(Collected data)

.....

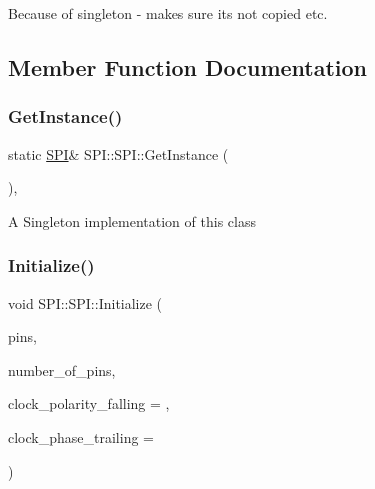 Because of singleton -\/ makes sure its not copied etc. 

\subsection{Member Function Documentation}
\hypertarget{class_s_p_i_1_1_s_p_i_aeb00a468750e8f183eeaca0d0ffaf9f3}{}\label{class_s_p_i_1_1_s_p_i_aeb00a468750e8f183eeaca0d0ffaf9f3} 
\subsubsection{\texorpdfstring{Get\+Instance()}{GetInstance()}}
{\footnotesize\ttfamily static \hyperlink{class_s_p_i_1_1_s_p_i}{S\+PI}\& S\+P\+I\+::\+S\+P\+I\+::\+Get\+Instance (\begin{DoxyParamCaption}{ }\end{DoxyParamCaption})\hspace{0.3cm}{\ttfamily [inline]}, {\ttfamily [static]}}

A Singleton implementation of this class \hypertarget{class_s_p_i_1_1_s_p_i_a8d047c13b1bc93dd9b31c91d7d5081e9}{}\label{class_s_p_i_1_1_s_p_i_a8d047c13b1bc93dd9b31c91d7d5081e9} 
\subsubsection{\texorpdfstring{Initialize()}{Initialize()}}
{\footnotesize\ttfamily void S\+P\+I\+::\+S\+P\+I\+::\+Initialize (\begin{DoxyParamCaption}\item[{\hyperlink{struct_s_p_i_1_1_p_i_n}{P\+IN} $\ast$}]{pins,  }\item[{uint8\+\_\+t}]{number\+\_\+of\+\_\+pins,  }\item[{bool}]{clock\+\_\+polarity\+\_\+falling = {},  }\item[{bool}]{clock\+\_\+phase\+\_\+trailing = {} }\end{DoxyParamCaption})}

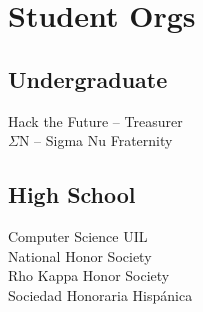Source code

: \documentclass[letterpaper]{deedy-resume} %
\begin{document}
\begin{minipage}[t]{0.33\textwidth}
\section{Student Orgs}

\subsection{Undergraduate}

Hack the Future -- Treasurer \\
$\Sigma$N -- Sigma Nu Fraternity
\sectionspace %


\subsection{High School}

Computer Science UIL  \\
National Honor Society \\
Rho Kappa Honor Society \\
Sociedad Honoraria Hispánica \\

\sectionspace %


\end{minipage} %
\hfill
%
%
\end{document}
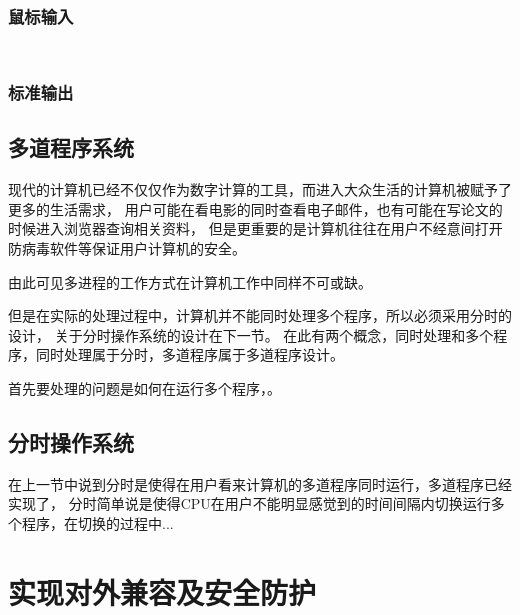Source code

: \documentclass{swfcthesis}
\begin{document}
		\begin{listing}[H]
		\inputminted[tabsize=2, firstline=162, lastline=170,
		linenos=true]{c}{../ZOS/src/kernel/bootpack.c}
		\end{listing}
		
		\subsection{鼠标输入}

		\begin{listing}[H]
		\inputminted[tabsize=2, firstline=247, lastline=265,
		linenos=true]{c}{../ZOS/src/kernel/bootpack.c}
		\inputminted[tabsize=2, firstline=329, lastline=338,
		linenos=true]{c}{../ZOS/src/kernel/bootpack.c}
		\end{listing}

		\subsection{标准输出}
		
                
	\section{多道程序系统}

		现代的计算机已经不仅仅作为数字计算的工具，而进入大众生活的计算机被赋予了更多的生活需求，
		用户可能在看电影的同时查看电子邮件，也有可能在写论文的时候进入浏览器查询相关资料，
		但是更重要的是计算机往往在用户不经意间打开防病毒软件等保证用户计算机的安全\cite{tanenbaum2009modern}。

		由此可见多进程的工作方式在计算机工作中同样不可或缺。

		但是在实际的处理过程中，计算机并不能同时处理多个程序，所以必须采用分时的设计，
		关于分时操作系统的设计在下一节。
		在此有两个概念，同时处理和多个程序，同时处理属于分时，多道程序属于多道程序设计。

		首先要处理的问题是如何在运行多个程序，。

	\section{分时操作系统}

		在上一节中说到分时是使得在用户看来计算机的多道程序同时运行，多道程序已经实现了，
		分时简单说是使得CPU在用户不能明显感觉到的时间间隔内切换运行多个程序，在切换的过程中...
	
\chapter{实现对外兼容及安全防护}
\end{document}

.....

• What needs to be done: Exactly and only the lines from the one containing "但是更重要的是计算机往往在用" to the end of the entries above are to be written out.

• Exercise result:
		但是更重要的是计算机往往在用户不经意间打开防病毒软件等保证用户计算机的安全\cite{tanenbaum2009modern}。

		由此可见多进程的工作方式在计算机工作中同样不可或缺。

		但是在实际的处理过程中，计算机并不能同时处理多个程序，所以必须采用分时的设计，
		关于分时操作系统的设计在下一节。
		在此有两个概念，同时处理和多个程序，同时处理属于分时，多道程序属于多道程序设计。

		首先要处理的问题是如何在运行多个程序，。

	\section{分时操作系统}

		在上一节中说到分时是使得在用户看来计算机的多道程序同时运行，多道程序已经实现了，
		分时简单说是使得CPU在用户不能明显感觉到的时间间隔内切换运行多个程序，在切换的过程中...
	
\chapter{实现对外兼容及安全防护}
\end{document}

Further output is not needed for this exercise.